Excerpts from the interview by Chris Aldrich in the June/July 2004 issue of Mystery News

Sitting at a window counter at a coffee shop on New York’s Upper East side on a sparkling spring day, it’s hard to imagine that this casually-dressed guy with the ready laugh is the author of six crime novels that have earned him accolades from the likes of Ken Bruen, Joe R. Lansdale, and Daniel Woodrell. Jason Starr has been compared to noir luminaries like Jim Thompson, James M. Cain and Charles Willeford, but make no mistake – he’s carving out his own niche in the world of crime fiction.

Beginning with his first book Cold Caller, the story of Bill Moss, a downwardly mobile MBA whose descent from advertising VP to unemployed telemarketer is only the beginning, Starr has given noir his own edge. There’s no musty, I’ve-read-this-before feeling about his work. I can’t quite put my finger on it – is it the plotting, the writing style, the characters, the setting that is so fresh? The reality is that it’s all of those pieces and more. Starr takes the classic noir conceit of a character spiraling downward, out of control, and brings it all into the familiar workday world of our times.

In Twisted City, due out from the Vintage Books Black Lizard imprint in mid-July, David Miller is a writer at Manhattan Business magazine who holds the fate of the subject of his feature stories in his hands. He can make or break a company with his assessment of their financial results. When his wallet is stolen at a bar in midtown, the tables are turned and David quickly finds that his own future is subject to the whims of fate and of some of the lowlife characters he can’t escape.
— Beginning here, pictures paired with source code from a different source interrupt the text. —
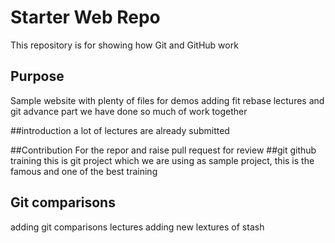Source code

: # Starter Web Repo

This repository is for showing how Git and GitHub work

## Purpose

Sample website with plenty of files for demos
adding fit rebase lectures and git advance part
we have done so much of work together

##introduction
a lot of lectures are already submitted 

##Contribution
For the repor and raise pull request for review
##git github training 
this is git project which we are using as sample project, 
this is the famous and one of the best training 
## Git comparisons
adding git comparisons lectures 
adding new lextures of stash 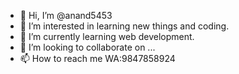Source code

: - 👋 Hi, I’m @anand5453
- 👀 I’m interested in learning new things and coding.
- 🌱 I’m currently learning web development.
- 💞️ I’m looking to collaborate on ...
- 📫 How to reach me WA:9847858924

<!---
anand5453/anand5453 is a ✨ special ✨ repository because its `README.md` (this file) appears on your GitHub profile.
You can click the Preview link to take a look at your changes.
--->
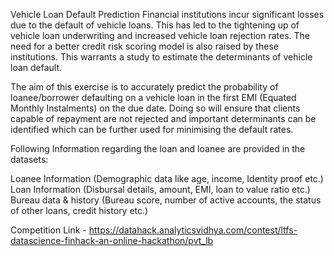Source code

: Vehicle Loan Default Prediction Financial institutions incur significant losses due to the default of vehicle loans. This has led to the tightening up of vehicle loan underwriting and increased vehicle loan rejection rates. The need for a better credit risk scoring model is also raised by these institutions. This warrants a study to estimate the determinants of vehicle loan default. 

The aim of this exercise is to accurately predict the probability of loanee/borrower defaulting on a vehicle loan in the first EMI (Equated Monthly Instalments) on the due date. Doing so will ensure that clients capable of repayment are not rejected and important determinants can be identified which can be further used for minimising the default rates.

Following Information regarding the loan and loanee are provided in the datasets:

Loanee Information (Demographic data like age, income, Identity proof etc.) 
Loan Information (Disbursal details, amount, EMI, loan to value ratio etc.) 
Bureau data & history (Bureau score, number of active accounts, the status of other loans, credit history etc.) 

Competition Link - https://datahack.analyticsvidhya.com/contest/ltfs-datascience-finhack-an-online-hackathon/pvt_lb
Starr presents us with a regular guy who seems to have a regular life until shit happens and we get caught up in the ride.

I first read and met Jason Starr last fall when he was on the panel that I moderated at Bouchercon. After reading Hard Feelings and Tough Luck, I was curious to learn more about the guy behind these gritty neo-noir works.

Can you talk a little about how you approach the writing of each book. For example, with Twisted City, was it the plot, the character of David Miller, the back story or what? Are you an outliner or a "let's see where the characters take themselves" kind of guy?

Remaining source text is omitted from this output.